Connecticut Central State University released its fourth annual analysis of police traffic stop data on Tuesday.
After compiling and analyzing data from more than 500,000 traffic stops across 107 law enforcement agencies, researchers from the Institute for Municipal and Regional Policy said racial profiling is on the decline.
“This is really the first year where we are seeing disparities decrease, fewer departments being identified, which is a clear indication that Connecticut is on the right path,” explained Ken Barone, a research specialist with the Institute of Municipal and Regional Policy.

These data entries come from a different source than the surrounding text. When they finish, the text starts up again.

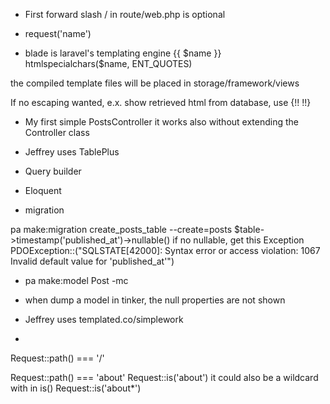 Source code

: * First forward slash / in route/web.php is optional

* request('name')

* blade is laravel's templating engine
{{ $name }}
htmlspecialchars($name, ENT_QUOTES)

the compiled template files will be placed in storage/framework/views

If no escaping wanted, e.x. show retrieved html from database, use {!!  !!} 

* My first simple PostsController
it works also without extending the Controller class

* Jeffrey uses TablePlus

* Query builder

* Eloquent

* migration

pa make:migration create_posts_table --create=posts
$table->timestamp('published_at')->nullable()
if no nullable, get this Exception
PDOException::("SQLSTATE[42000]: Syntax error or access violation: 1067 Invalid default value for 'published_at'")

* pa make:model Post -mc

* when dump a model in tinker, the null properties are not shown

* Jeffrey uses templated.co/simplework

* 
Request::path() === '/'

Request::path() === 'about'
Request::is('about')
it could also be a wildcard with in is()
Request::is('about*')
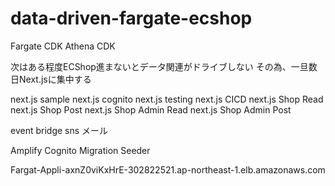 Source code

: # data-driven-fargate-ecshop

Fargate CDK
Athena CDK

次はある程度ECShop進まないとデータ関連がドライブしない
その為、一旦数日Next.jsに集中する

next.js sample
next.js cognito
next.js testing
next.js CICD
next.js Shop Read
next.js Shop Post
next.js Shop Admin Read
next.js Shop Admin Post


event bridge
sns メール


Amplify Cognito 
Migration
Seeder





Fargat-Appli-axnZ0viKxHrE-302822521.ap-northeast-1.elb.amazonaws.com

















































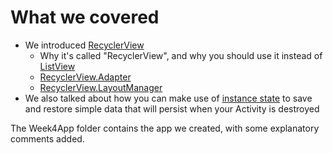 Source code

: # What we covered

- We introduced [RecyclerView](https://developer.android.com/guide/topics/ui/layout/recyclerview)
  - Why it's called "RecyclerView", and why you should use it instead of [ListView](https://developer.android.com/reference/android/widget/ListView)
  - [RecyclerView.Adapter](https://developer.android.com/guide/topics/ui/layout/recyclerview#Adapter)
  - [RecyclerView.LayoutManager](https://developer.android.com/guide/topics/ui/layout/recyclerview#modifying-layout)
- We also talked about how you can make use of [instance state](https://developer.android.com/guide/components/activities/activity-lifecycle.html#instance-state) to save and restore simple data that will persist when your Activity is destroyed

The Week4App folder contains the app we created, with some explanatory comments added.
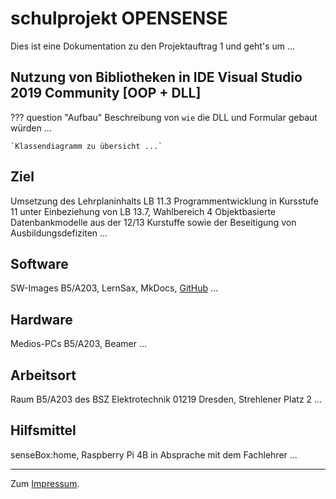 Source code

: # schulprojekt OPENSENSE

Dies ist eine Dokumentation zu den Projektauftrag 1 und geht's um ...

## Nutzung von Bibliotheken in IDE Visual Studio 2019 Community [OOP + DLL]

??? question "Aufbau"
    Beschreibung von `wie` die DLL und Formular gebaut würden ...

    `Klassendiagramm zu übersicht ...`

## Ziel

Umsetzung des Lehrplaninhalts LB 11.3 Programmentwicklung in Kursstufe 11
unter Einbeziehung von LB 13.7, Wahlbereich 4 Objektbasierte Datenbankmodelle aus der 12/13 Kurstuffe sowie der Beseitigung von Ausbildungsdefiziten ...

## Software
SW-Images B5/A203, LernSax, MkDocs, [GitHub](https://github.com/Gegreenpeaced/schulprojekt_OPENSENSE-BOX) ...

## Hardware
Medios-PCs B5/A203, Beamer ...

## Arbeitsort
Raum B5/A203 des BSZ Elektrotechnik 01219 Dresden, Strehlener Platz 2 ...

## Hilfsmittel
senseBox:home, Raspberry Pi 4B in Absprache mit dem Fachlehrer ...


---

Zum [Impressum](legal/imprint.md).
​

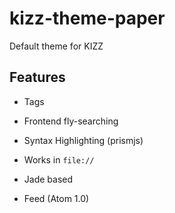 # kizz-theme-paper

Default theme for KIZZ

## Features

- Tags

- Frontend fly-searching

- Syntax Highlighting (prismjs)

- Works in `file://`

- Jade based

- Feed (Atom 1.0)
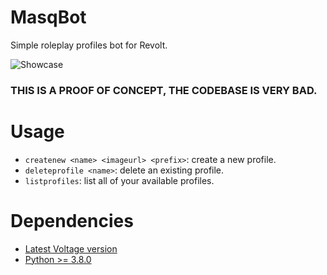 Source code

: # MasqBot
Simple roleplay profiles bot for Revolt.

![Showcase](https://autumn.revolt.chat/attachments/Mk1oJiqAi-IDDoZwBpLL4-hMjMI-0zde4Hnv_x2L9K/firefox_7w14omKZY1.gif)

### THIS IS A PROOF OF CONCEPT, THE CODEBASE IS VERY BAD.

# Usage
- `createnew <name> <imageurl> <prefix>`: create a new profile.
- `deleteprofile <name>`: delete an existing profile.
- `listprofiles`: list all of your available profiles.

# Dependencies
- [Latest Voltage version](https://github.com/EnokiUN/voltage)
- [Python >= 3.8.0](https://www.python.org/downloads/)
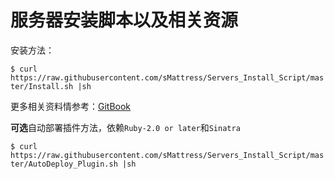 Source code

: # 服务器安装脚本以及相关资源

安装方法：

`$ curl https://raw.githubusercontent.com/sMattress/Servers_Install_Script/master/Install.sh |sh`

更多相关资料情参考：[GitBook][1]


**可选**自动部署插件方法，依赖`Ruby-2.0 or later`和`Sinatra`

`$ curl https://raw.githubusercontent.com/sMattress/Servers_Install_Script/master/AutoDeploy_Plugin.sh |sh`

[1]:	https://zoutstanding.gitbooks.io/remotectrldoc/content/Install.html

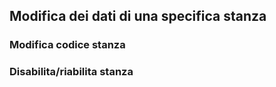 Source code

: ## Modifica dei dati di una specifica stanza

### Modifica codice stanza
### Disabilita/riabilita stanza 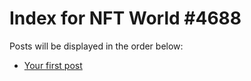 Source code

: # Index for NFT World #4688
Posts will be displayed in the order below:

- [Your first post](./001-first.md)

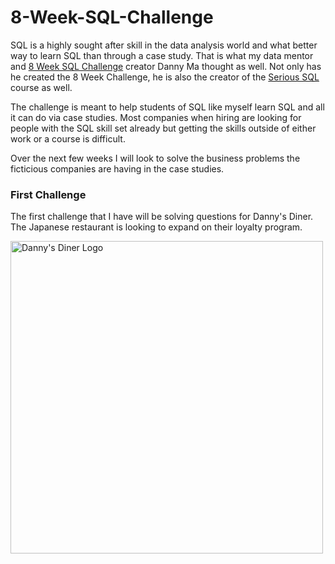 # 8-Week-SQL-Challenge
SQL is a highly sought after skill in the data analysis world and what better way to learn SQL than through a case study. That is what my data mentor and <a href="https://8weeksqlchallenge.com/">8 Week SQL Challenge</a> creator Danny Ma thought as well. Not only has he created the 8 Week Challenge, he is also the creator of the <a href="https://www.datawithdanny.com/">Serious SQL</a> course as well.

The challenge is meant to help students of SQL like myself learn SQL and all it can do via case studies. Most companies when hiring are looking for people with the SQL skill set already but getting the skills outside of either work or a course is difficult. 

Over the next few weeks I will look to solve the business problems the ficticious companies are having in the case studies.

### First Challenge
The first challenge that I have will be solving questions for Danny's Diner. The Japanese restaurant is looking to expand on their loyalty program.

<img src='Dannys-Diner.png' alt="Danny's Diner Logo" width=auto height="500" href="https://8weeksqlchallenge.com/case-study-1/">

Barone said while the results are promising, this year’s study found disparities in Derby, Fairfield, Meriden, Wethersfield and State Police troops in Tolland and Colchester. Researchers delved deeper into the disparities in Derby and Fairfield. According to the study, minority drivers stopped by police in Derby represented 38.5 percent of total stops, while Fairfield’s minority driver stops represented 31.5 percent. These were both higher than the state average of 30.6 percent. Researchers noted that other factors, such as census data and heavy traffic flow, likely contributed to Fairfield and Derby’s increased numbers. Both municipalities police chiefs responded to the findings, claiming the 2010 census data used in the study did not reflect the current makeup of their communities.
“We believe that the analysis is comprehensive,” said Chief L.J. Fusaro of the Connecticut Police Chiefs Association said. “Like anything, it’s not perfect, but certainly we as a group have insisted on constant improvement.”
While the report pointed to a decrease in racially-motivated traffic stops, Barone said the study found minorities are being treated differently after a traffic stop compared to white drivers. This includes whether a driver gets a warning, ticket or a search of the car.
“Minority drivers are more likely to receive different outcomes even when stopped for the same reason as white drivers,” Barone said.
When asked if allocating local and state resources to study racial profiling is worthwhile, Wethersfield resident Kyle Carso offered his support.
“It’s incredibly important, at least, just to bring more awareness to that, just as a local business owner, I hear a lot about it in town, so I know it’s in public consciousness.”
CCSU says the data for 2018 will be released in the fall.